Network Newscasts Ignore Covington Lawsuit Settlement; CNN Barely Covers

January 13th, 2020 2:42 PM

Last Tuesday (January 7), it was announced that Covington Catholic High School student Nick Sandmann would settle his lawsuit with the Jeffrey Zucker-led CNN for an undisclosed amount after they tried to ruin his life last year. 

Luckily for CNN, they’ve all but ignored this on-air (save 29 seconds from Brian Stelter on Reliable Sources) and had help with blackouts from ABC, CBS, MSNBC, and NBC.

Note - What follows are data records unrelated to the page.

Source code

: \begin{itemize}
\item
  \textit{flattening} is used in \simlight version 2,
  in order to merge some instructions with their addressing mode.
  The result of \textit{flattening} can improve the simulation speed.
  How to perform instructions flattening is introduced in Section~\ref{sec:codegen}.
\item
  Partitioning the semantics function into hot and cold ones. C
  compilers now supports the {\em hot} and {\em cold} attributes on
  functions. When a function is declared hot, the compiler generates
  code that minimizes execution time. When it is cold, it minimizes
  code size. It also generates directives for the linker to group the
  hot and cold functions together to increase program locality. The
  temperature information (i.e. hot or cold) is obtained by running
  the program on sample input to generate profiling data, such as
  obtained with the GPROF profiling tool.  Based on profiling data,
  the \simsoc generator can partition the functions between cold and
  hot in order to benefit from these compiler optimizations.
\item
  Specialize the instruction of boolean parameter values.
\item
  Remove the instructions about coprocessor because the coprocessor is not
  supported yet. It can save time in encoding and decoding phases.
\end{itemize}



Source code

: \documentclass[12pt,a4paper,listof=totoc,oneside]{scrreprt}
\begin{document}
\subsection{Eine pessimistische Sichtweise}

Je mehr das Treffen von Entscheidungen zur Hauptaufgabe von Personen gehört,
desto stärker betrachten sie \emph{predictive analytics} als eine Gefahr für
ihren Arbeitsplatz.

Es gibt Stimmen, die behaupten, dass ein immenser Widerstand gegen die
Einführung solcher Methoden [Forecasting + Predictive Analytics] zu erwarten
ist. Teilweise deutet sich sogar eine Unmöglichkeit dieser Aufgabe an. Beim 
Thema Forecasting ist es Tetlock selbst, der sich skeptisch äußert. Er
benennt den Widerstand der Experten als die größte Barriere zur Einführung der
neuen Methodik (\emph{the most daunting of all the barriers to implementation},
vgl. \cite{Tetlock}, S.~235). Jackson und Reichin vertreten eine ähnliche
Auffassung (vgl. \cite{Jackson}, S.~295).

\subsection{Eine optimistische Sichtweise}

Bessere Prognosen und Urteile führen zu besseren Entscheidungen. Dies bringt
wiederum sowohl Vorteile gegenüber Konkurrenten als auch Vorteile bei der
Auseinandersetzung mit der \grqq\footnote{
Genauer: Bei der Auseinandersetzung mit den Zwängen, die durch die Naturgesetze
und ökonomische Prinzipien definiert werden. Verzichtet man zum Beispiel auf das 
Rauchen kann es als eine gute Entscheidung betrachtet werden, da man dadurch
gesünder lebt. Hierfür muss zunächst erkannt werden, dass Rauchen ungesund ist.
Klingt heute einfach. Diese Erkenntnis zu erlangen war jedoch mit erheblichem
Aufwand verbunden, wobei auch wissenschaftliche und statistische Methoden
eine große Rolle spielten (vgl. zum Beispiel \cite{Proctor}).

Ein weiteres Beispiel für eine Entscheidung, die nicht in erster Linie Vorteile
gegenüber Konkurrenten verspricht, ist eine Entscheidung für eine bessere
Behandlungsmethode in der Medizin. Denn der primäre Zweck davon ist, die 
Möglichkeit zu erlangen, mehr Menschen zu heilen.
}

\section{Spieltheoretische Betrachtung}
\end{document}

In contrast, the Fox News Channel spent 13 minutes and 28 seconds on the settlement. The segments began on Thursday and continued through Sunday (likely delayed due to the tsunami of breaking news surrounding Iran).

 

 

FNC’s The Five had the first full segment on Thurday (after a 32-second brief on Fox & Friends), spending three minutes and 58 seconds on Sandmann. Townhall’s Katie Pavlich led off, reporting that Covington Catholic High School student Nick Sandmann “scored a legal win after being smeared by the media” and then reminded viewers of the vicious liberal media attacks with a sampling of the worst examples.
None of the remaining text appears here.